As Williams passed a side street with several inches of snow packed, he noted a car illegally parked on the corner, which would make it difficult for machines to get through.

Williams said this storm came with additional challenges. Not only did the snow fall in a condensed period of time, but it was followed by sleet and frozen rain.

“We wouldn’t have many of the challenges that we’re facing today, slowdowns, if those other weather conditions beyond our control did not exist,” he said. “But again, I want to reassure the public that we’re aware. You see us out here today. We’ll be out here tomorrow, and we’ll continue to fight this storm.”

But for Philadelphians waiting for a plow, time is of the essence.

311 ringing off the hook

For Moya Ferenchak, 30, the effectiveness of the operation carries serious health implications. They started pet sitting on the 1500 block of South Capitol, a South Philly side street, for a friend last Tuesday, bringing exactly one week’s worth of food and lifesaving medication — more than they expected to need.

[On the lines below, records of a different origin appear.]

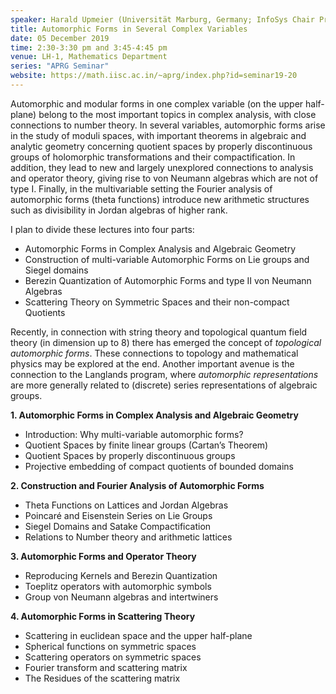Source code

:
 ```yaml
---
speaker: Harald Upmeier (Universität Marburg, Germany; InfoSys Chair Professor, IISc)
title: Automorphic Forms in Several Complex Variables
date: 05 December 2019
time: 2:30-3:30 pm and 3:45-4:45 pm
venue: LH-1, Mathematics Department
series: "APRG Seminar"
website: https://math.iisc.ac.in/~aprg/index.php?id=seminar19-20
---
```


Automorphic and modular forms in one complex variable (on the upper half-plane)
belong to the most important topics in complex analysis, with close connections to number
theory. In several variables, automorphic forms arise in the study of moduli spaces, with
important theorems in algebraic and analytic geometry concerning quotient spaces by
properly discontinuous groups of holomorphic transformations and their compactification.
In addition, they lead to new and largely unexplored connections to analysis and operator
theory, giving rise to von Neumann algebras which are not of type I. Finally, in the
multivariable setting the Fourier analysis of automorphic forms (theta functions) introduce
new arithmetic structures such as divisibility in Jordan algebras of higher rank.

I plan to divide these lectures into four parts:

- Automorphic Forms in Complex Analysis and Algebraic Geometry
- Construction of multi-variable Automorphic Forms on Lie groups and Siegel domains
- Berezin Quantization of Automorphic Forms and type II von Neumann Algebras
- Scattering Theory on Symmetric Spaces and their non-compact Quotients

Recently, in connection with string theory and topological quantum field theory (in
dimension up to 8) there has emerged the concept of _topological automorphic forms_.
These connections to topology and mathematical physics may be explored at the end.
Another important avenue is the connection to the Langlands program, where
_automorphic representations_ are more generally related to (discrete) series
representations of algebraic groups.

__1. Automorphic Forms in Complex Analysis and Algebraic Geometry__
- Introduction: Why multi-variable automorphic forms?
- Quotient Spaces by finite linear groups (Cartan’s Theorem)
- Quotient Spaces by properly discontinuous groups
- Projective embedding of compact quotients of bounded domains

__2. Construction and Fourier Analysis of Automorphic Forms__
- Theta Functions on Lattices and Jordan Algebras
- Poincaré and Eisenstein Series on Lie Groups
- Siegel Domains and Satake Compactification
- Relations to Number theory and arithmetic lattices

__3. Automorphic Forms and Operator Theory__
- Reproducing Kernels and Berezin Quantization
- Toeplitz operators with automorphic symbols
- Group von Neumann algebras and intertwiners

__4. Automorphic Forms in Scattering Theory__
- Scattering in euclidean space and the upper half-plane
- Spherical functions on symmetric spaces
- Scattering operators on symmetric spaces
- Fourier transform and scattering matrix
- The Residues of the scattering matrix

Ferenchak, who lives with a disability that causes limited mobility, cannot shovel. Calling a car not only is expensive but also would require Ferenchak to travel with all their belongings to an intersection that is not blocked by snow.

Adding to frustrations across the city were reports of inundated 311 phone lines.

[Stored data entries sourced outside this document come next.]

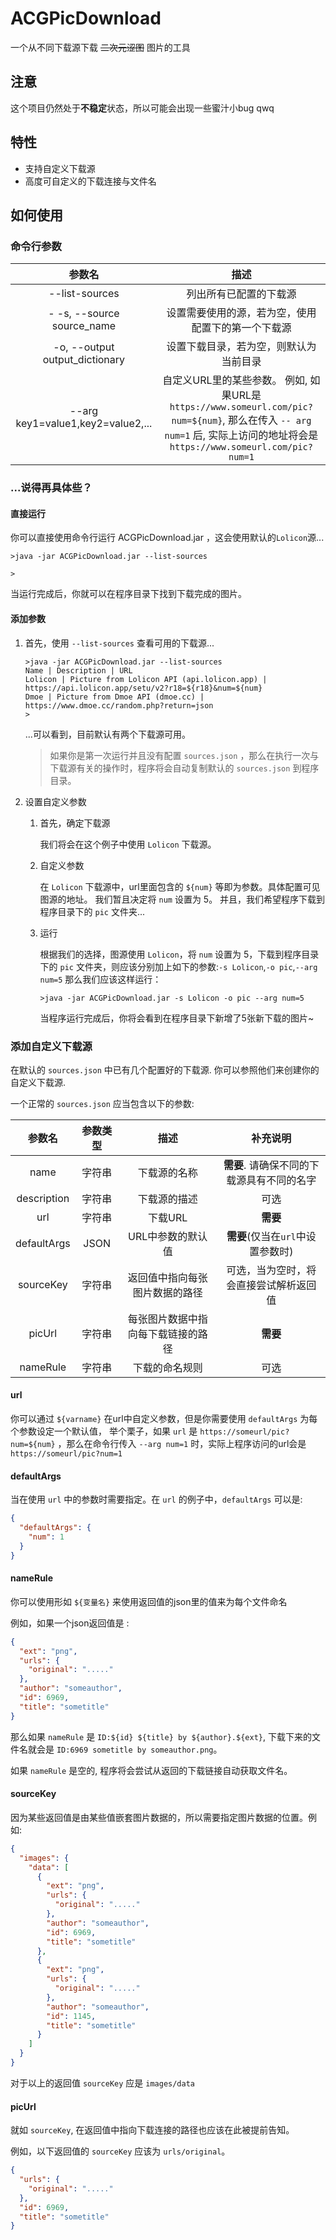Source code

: # ACGPicDownload

一个从不同下载源下载 ~~二次元涩图~~ 图片的工具

## 注意

这个项目仍然处于**不稳定**状态，所以可能会出现一些蜜汁小bug qwq

## 特性

- 支持自定义下载源
- 高度可自定义的下载连接与文件名

## 如何使用

### 命令行参数

|                参数名                |                                                                     描述                                                                     |
|:---------------------------------:|:------------------------------------------------------------------------------------------------------------------------------------------:|
|          --list-sources           |                                                                列出所有已配置的下载源                                                                 |
|    - -s, --source source_name     |                                                         设置需要使用的源，若为空，使用配置下的第一个下载源                                                          |
|  -o, --output output_dictionary   |                                                            设置下载目录，若为空，则默认为当前目录                                                             |
| --arg key1=value1,key2=value2,... | 自定义URL里的某些参数。 例如, 如果URL是 `https://www.someurl.com/pic?num=${num}`, 那么在传入 `-- arg num=1` 后, 实际上访问的地址将会是 `https://www.someurl.com/pic?num=1` |

### ...说得再具体些？

#### 直接运行

你可以直接使用命令行运行 ACGPicDownload.jar ，这会使用默认的`Lolicon`源...

```shell
>java -jar ACGPicDownload.jar --list-sources

>
```

当运行完成后，你就可以在程序目录下找到下载完成的图片。

#### 添加参数

1. 首先，使用 `--list-sources` 查看可用的下载源...

    ```shell
    >java -jar ACGPicDownload.jar --list-sources
    Name | Description | URL
    Lolicon | Picture from Lolicon API (api.lolicon.app) | https://api.lolicon.app/setu/v2?r18=${r18}&num=${num}
    Dmoe | Picture from Dmoe API (dmoe.cc) | https://www.dmoe.cc/random.php?return=json
    >
    ```

    ...可以看到，目前默认有两个下载源可用。

    > 如果你是第一次运行并且没有配置 `sources.json` ，那么在执行一次与下载源有关的操作时，程序将会自动复制默认的 `sources.json` 到程序目录。

2. 设置自定义参数

   1. 首先，确定下载源
   
      我们将会在这个例子中使用 `Lolicon` 下载源。
   
   2. 自定义参数
   
        在 `Lolicon` 下载源中，url里面包含的 `${num}` 等即为参数。具体配置可见图源的地址。 我们暂且决定将 `num` 设置为 5。
        并且，我们希望程序下载到程序目录下的 `pic` 文件夹...
   
   3. 运行
        
        根据我们的选择，图源使用 `Lolicon`，将 `num` 设置为 5，下载到程序目录下的 `pic` 文件夹，则应该分别加上如下的参数:`-s Lolicon`,`-o pic`,`--arg num=5`
        那么我们应该这样运行：
   
        ```shell
        >java -jar ACGPicDownload.jar -s Lolicon -o pic --arg num=5
        ```

        当程序运行完成后，你将会看到在程序目录下新增了5张新下载的图片~

### 添加自定义下载源

在默认的 `sources.json` 中已有几个配置好的下载源. 你可以参照他们来创建你的自定义下载源.

一个正常的 `sources.json` 应当包含以下的参数:

|     参数名     | 参数类型 |        描述         |           补充说明           |
|:-----------:|:----:|:-----------------:|:------------------------:|
|    name     | 字符串  |      下载源的名称       | **需要**. 请确保不同的下载源具有不同的名字 |
| description | 字符串  |      下载源的描述       |            可选            |
|     url     | 字符串  |       下载URL       |          **需要**          |
| defaultArgs | JSON |    URL中参数的默认值     |  **需要**(仅当在`url`中设置参数时)  |
|  sourceKey  | 字符串  |  返回值中指向每张图片数据的路径  |   可选，当为空时，将会直接尝试解析返回值    |
|   picUrl    | 字符串  | 每张图片数据中指向每下载链接的路径 |          **需要**          |
|  nameRule   | 字符串  |      下载的命名规则      |            可选            |

#### url

你可以通过 `${varname}` 在url中自定义参数，但是你需要使用 `defaultArgs` 为每个参数设定一个默认值，
举个栗子，如果 `url` 是 `https://someurl/pic?num=${num}` ，那么在命令行传入 `--arg num=1` 时，实际上程序访问的url会是 `https://someurl/pic?num=1`

#### defaultArgs

当在使用 `url` 中的参数时需要指定。在 `url` 的例子中，`defaultArgs` 可以是:

```json
{
  "defaultArgs": {
    "num": 1
  }
}
```

#### nameRule

你可以使用形如 `${变量名}` 来使用返回值的json里的值来为每个文件命名

例如，如果一个json返回值是 :

```json
{
  "ext": "png",
  "urls": {
    "original": "....."
  },
  "author": "someauthor",
  "id": 6969,
  "title": "sometitle"
}
```

那么如果 `nameRule` 是 `ID:${id} ${title} by ${author}.${ext}`, 下载下来的文件名就会是 `ID:6969 sometitle by someauthor.png`。

如果 `nameRule` 是空的, 程序将会尝试从返回的下载链接自动获取文件名。

#### sourceKey

因为某些返回值是由某些值嵌套图片数据的，所以需要指定图片数据的位置。例如:

```json
{
  "images": {
    "data": [
      {
        "ext": "png",
        "urls": {
          "original": "....."
        },
        "author": "someauthor",
        "id": 6969,
        "title": "sometitle"
      },
      {
        "ext": "png",
        "urls": {
          "original": "....."
        },
        "author": "someauthor",
        "id": 1145,
        "title": "sometitle"
      }
    ]
  }
}
```

对于以上的返回值 `sourceKey` 应是 `images/data`

#### picUrl

就如 `sourceKey`, 在返回值中指向下载连接的路径也应该在此被提前告知。

例如，以下返回值的 `sourceKey` 应该为 `urls/original`。

```json
{
  "urls": {
    "original": "....."
  },
  "id": 6969,
  "title": "sometitle"
}
```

“I called first thing this morning, and there was a 50-plus-person queue,” Ferenchak said. “Then I called again, and there was like a 70-plus-person queue. I waited for like an hour or so, and then it hung up on me.”

The processing of online 311 tickets has also been a source of confusion for residents who wonder if they are being paid attention to. Williams said the complaints are populating a map used to direct plows to avoid redundancies.

“We’ll take that data and get it within the operation,” he said.

Some homes feel the impact more than others

On the 4800 block of Regent Street in West Philadelphia, Justin Rothrauff described the road as “treacherous” for the mix of families and older residents who live there.

“One of the big problems, besides the street not being plowed, is that the plowing that they have done on some of those primary roads has blocked the secondary and tertiary roads,” the 43-year-old teacher said, adding even if he could somehow get his car out of his block, he is not sure he would make it back in.

While Rothrauff had heard of people paying to have their roads shoveled, he feels no one should have to.

“I refuse to pay anyone money, I pay enough taxes in the city,” he said.

For some Philadelphians, some information could go a long way. A much-touted live map of plow operations has been reported for mistakenly listing some streets as plowed, according to the residents who live there.

Krista Dedrick-Lai, 45, a South Philly resident, hopes the city will do more to tell people about plowing statuses, and explain why their streets are still covered in snow days after the storm, even if the answers are not what they are hoping to hear.

“Sometimes context can make everyone feel better,” she said, noting her block on Federal Street got a plow Monday and Tuesday, but the snow banks had blocked cars in.

Fortunately, she said, she and her husband have not needed to leave their house to work or to help their child learn through third-grade virtual learning modules.

Others, however, do not have that flexibility. Making matters worse, more snow may be on the horizon this weekend.